▶ [WHAT YOU HAVE TO DO]: The records must be duplicated exactly, with every picture left out.

▶ [TASK DATA]:
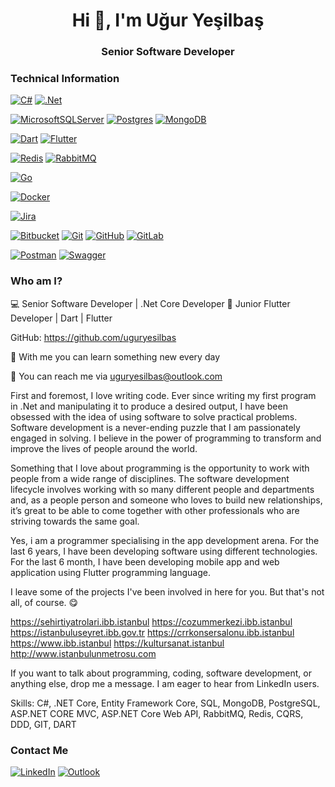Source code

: <h1 align="center">Hi 👋, I'm Uğur Yeşilbaş</h1>
<h3 align="center">Senior Software Developer </h3>



### Technical Information

[![C#](https://img.shields.io/badge/c%23-%23239120.svg?style=for-the-badge&logo=c-sharp&logoColor=white)](https://docs.microsoft.com/en-us/dotnet/csharp/)
[![.Net](https://img.shields.io/badge/.NET-5C2D91?style=for-the-badge&logo=.net&logoColor=white)](https://dotnet.microsoft.com/en-us/)

[![MicrosoftSQLServer](https://img.shields.io/badge/Microsoft%20SQL%20Sever-CC2927?style=for-the-badge&logo=microsoft%20sql%20server&logoColor=white)](https://www.microsoft.com/en-us/sql-server)
[![Postgres](https://img.shields.io/badge/postgres-%23316192.svg?style=for-the-badge&logo=postgresql&logoColor=white)](https://www.postgresql.org/)
[![MongoDB](https://img.shields.io/badge/MongoDB-%234ea94b.svg?style=for-the-badge&logo=mongodb&logoColor=white)](https://www.mongodb.com/)
 
[![Dart](https://img.shields.io/badge/dart-%230175C2.svg?style=for-the-badge&logo=dart&logoColor=white)](https://dart.dev/)
[![Flutter](https://img.shields.io/badge/Flutter-%2302569B.svg?style=for-the-badge&logo=Flutter&logoColor=white)](https://flutter.dev/)
  
[![Redis](https://img.shields.io/badge/redis-%23DD0031.svg?style=for-the-badge&logo=redis&logoColor=white)](https://redis.io/)
[![RabbitMQ](https://img.shields.io/badge/RabbitMq-FF6C37?style=for-the-badge&logo=RabbitMq&logoColor=white)](https://www.rabbitmq.com/)

[![Go](https://img.shields.io/badge/go-%2300ADD8.svg?style=for-the-badge&logo=go&logoColor=white)](https://go.dev/)
  
[![Docker](https://img.shields.io/badge/docker-%230db7ed.svg?style=for-the-badge&logo=docker&logoColor=white)](https://www.docker.com/)
 
[![Jira](https://img.shields.io/badge/jira-%230A0FFF.svg?style=for-the-badge&logo=jira&logoColor=white)](https://www.atlassian.com/software/jira)

[![Bitbucket](https://img.shields.io/badge/bitbucket-%230047B3.svg?style=for-the-badge&logo=bitbucket&logoColor=white)](https://bitbucket.org/)
[![Git](https://img.shields.io/badge/git-%23F05033.svg?style=for-the-badge&logo=git&logoColor=white)](https://git-scm.com/)
[![GitHub](https://img.shields.io/badge/github-%23121011.svg?style=for-the-badge&logo=github&logoColor=white)](https://github.com/uguryesilbas/)
[![GitLab](https://img.shields.io/badge/gitlab-%23181717.svg?style=for-the-badge&logo=gitlab&logoColor=white)](https://about.gitlab.com/)
  
[![Postman](https://img.shields.io/badge/Postman-FF6C37?style=for-the-badge&logo=postman&logoColor=white)](https://www.postman.com/)
[![Swagger](https://img.shields.io/badge/-Swagger-%23Clojure?style=for-the-badge&logo=swagger&logoColor=white)](https://swagger.io/)

### Who am I?

💻 Senior Software Developer | .Net Core Developer 
📱 Junior Flutter Developer | Dart | Flutter

GitHub: https://github.com/uguryesilbas

🌱 With me you can learn something new every day

💌 You can reach me via uguryesilbas@outlook.com

First and foremost, I love writing code. Ever since writing my first program in .Net and manipulating it to produce a desired output, I have been obsessed with the idea of using software to solve practical problems. Software development is a never-ending puzzle that I am passionately engaged in solving. I believe in the power of programming to transform and improve the lives of people around the world.

Something that I love about programming is the opportunity to work with people from a wide range of disciplines. The software development lifecycle involves working with so many different people and departments and, as a people person and someone who loves to build new relationships, it’s great to be able to come together with other professionals who are striving towards the same goal.

Yes, i am a programmer specialising in the app development arena. For the last 6 years, I have been developing software using different technologies. For the last 6 month, I have been developing mobile app and web application using Flutter programming language.

I leave some of the projects I've been involved in here for you. But that's not all, of course. 😋

https://sehirtiyatrolari.ibb.istanbul
https://cozummerkezi.ibb.istanbul
https://istanbuluseyret.ibb.gov.tr
https://crrkonsersalonu.ibb.istanbul
https://www.ibb.istanbul
https://kultursanat.istanbul
http://www.istanbulunmetrosu.com

If you want to talk about programming, coding, software development, or anything else, drop me a message. I am eager to hear from LinkedIn users.

Skills: C#, .NET Core, Entity Framework Core, SQL, MongoDB, PostgreSQL, ASP.NET CORE MVC, 
ASP.NET Core Web API, RabbitMQ, Redis, CQRS, DDD, GIT, DART

### Contact Me
[![LinkedIn](https://img.shields.io/badge/linkedin-%230077B5.svg?style=for-the-badge&logo=linkedin&logoColor=white)](https://www.linkedin.com/in/uguryesilbas/)
[![Outlook](https://img.shields.io/badge/Microsoft_Outlook-0078D4?style=for-the-badge&logo=microsoft-outlook&logoColor=white)](mailto:uguryesilbas@outlook.com)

▶ [EXERCISE RESULT]:
Source code

: <h1 align="center">Hi 👋, I'm Uğur Yeşilbaş</h1>
<h3 align="center">Senior Software Developer </h3>



### Technical Information

[![C#](https://img.shields.io/badge/c%23-%23239120.svg?style=for-the-badge&logo=c-sharp&logoColor=white)](https://docs.microsoft.com/en-us/dotnet/csharp/)
[![.Net](https://img.shields.io/badge/.NET-5C2D91?style=for-the-badge&logo=.net&logoColor=white)](https://dotnet.microsoft.com/en-us/)

[![MicrosoftSQLServer](https://img.shields.io/badge/Microsoft%20SQL%20Sever-CC2927?style=for-the-badge&logo=microsoft%20sql%20server&logoColor=white)](https://www.microsoft.com/en-us/sql-server)
[![Postgres](https://img.shields.io/badge/postgres-%23316192.svg?style=for-the-badge&logo=postgresql&logoColor=white)](https://www.postgresql.org/)
[![MongoDB](https://img.shields.io/badge/MongoDB-%234ea94b.svg?style=for-the-badge&logo=mongodb&logoColor=white)](https://www.mongodb.com/)
 
[![Dart](https://img.shields.io/badge/dart-%230175C2.svg?style=for-the-badge&logo=dart&logoColor=white)](https://dart.dev/)
[![Flutter](https://img.shields.io/badge/Flutter-%2302569B.svg?style=for-the-badge&logo=Flutter&logoColor=white)](https://flutter.dev/)
  
[![Redis](https://img.shields.io/badge/redis-%23DD0031.svg?style=for-the-badge&logo=redis&logoColor=white)](https://redis.io/)
[![RabbitMQ](https://img.shields.io/badge/RabbitMq-FF6C37?style=for-the-badge&logo=RabbitMq&logoColor=white)](https://www.rabbitmq.com/)

[![Go](https://img.shields.io/badge/go-%2300ADD8.svg?style=for-the-badge&logo=go&logoColor=white)](https://go.dev/)
  
[![Docker](https://img.shields.io/badge/docker-%230db7ed.svg?style=for-the-badge&logo=docker&logoColor=white)](https://www.docker.com/)
 
[![Jira](https://img.shields.io/badge/jira-%230A0FFF.svg?style=for-the-badge&logo=jira&logoColor=white)](https://www.atlassian.com/software/jira)

[![Bitbucket](https://img.shields.io/badge/bitbucket-%230047B3.svg?style=for-the-badge&logo=bitbucket&logoColor=white)](https://bitbucket.org/)
[![Git](https://img.shields.io/badge/git-%23F05033.svg?style=for-the-badge&logo=git&logoColor=white)](https://git-scm.com/)
[![GitHub](https://img.shields.io/badge/github-%23121011.svg?style=for-the-badge&logo=github&logoColor=white)](https://github.com/uguryesilbas/)
[![GitLab](https://img.shields.io/badge/gitlab-%23181717.svg?style=for-the-badge&logo=gitlab&logoColor=white)](https://about.gitlab.com/)
  
[![Postman](https://img.shields.io/badge/Postman-FF6C37?style=for-the-badge&logo=postman&logoColor=white)](https://www.postman.com/)
[![Swagger](https://img.shields.io/badge/-Swagger-%23Clojure?style=for-the-badge&logo=swagger&logoColor=white)](https://swagger.io/)

### Who am I?

💻 Senior Software Developer | .Net Core Developer 
📱 Junior Flutter Developer | Dart | Flutter

GitHub: https://github.com/uguryesilbas

🌱 With me you can learn something new every day

💌 You can reach me via uguryesilbas@outlook.com

First and foremost, I love writing code. Ever since writing my first program in .Net and manipulating it to produce a desired output, I have been obsessed with the idea of using software to solve practical problems. Software development is a never-ending puzzle that I am passionately engaged in solving. I believe in the power of programming to transform and improve the lives of people around the world.

Something that I love about programming is the opportunity to work with people from a wide range of disciplines. The software development lifecycle involves working with so many different people and departments and, as a people person and someone who loves to build new relationships, it’s great to be able to come together with other professionals who are striving towards the same goal.

Yes, i am a programmer specialising in the app development arena. For the last 6 years, I have been developing software using different technologies. For the last 6 month, I have been developing mobile app and web application using Flutter programming language.

I leave some of the projects I've been involved in here for you. But that's not all, of course. 😋

https://sehirtiyatrolari.ibb.istanbul
https://cozummerkezi.ibb.istanbul
https://istanbuluseyret.ibb.gov.tr
https://crrkonsersalonu.ibb.istanbul
https://www.ibb.istanbul
https://kultursanat.istanbul
http://www.istanbulunmetrosu.com

If you want to talk about programming, coding, software development, or anything else, drop me a message. I am eager to hear from LinkedIn users.

Skills: C#, .NET Core, Entity Framework Core, SQL, MongoDB, PostgreSQL, ASP.NET CORE MVC, 
ASP.NET Core Web API, RabbitMQ, Redis, CQRS, DDD, GIT, DART

### Contact Me
[![LinkedIn](https://img.shields.io/badge/linkedin-%230077B5.svg?style=for-the-badge&logo=linkedin&logoColor=white)](https://www.linkedin.com/in/uguryesilbas/)
[![Outlook](https://img.shields.io/badge/Microsoft_Outlook-0078D4?style=for-the-badge&logo=microsoft-outlook&logoColor=white)](mailto:uguryesilbas@outlook.com)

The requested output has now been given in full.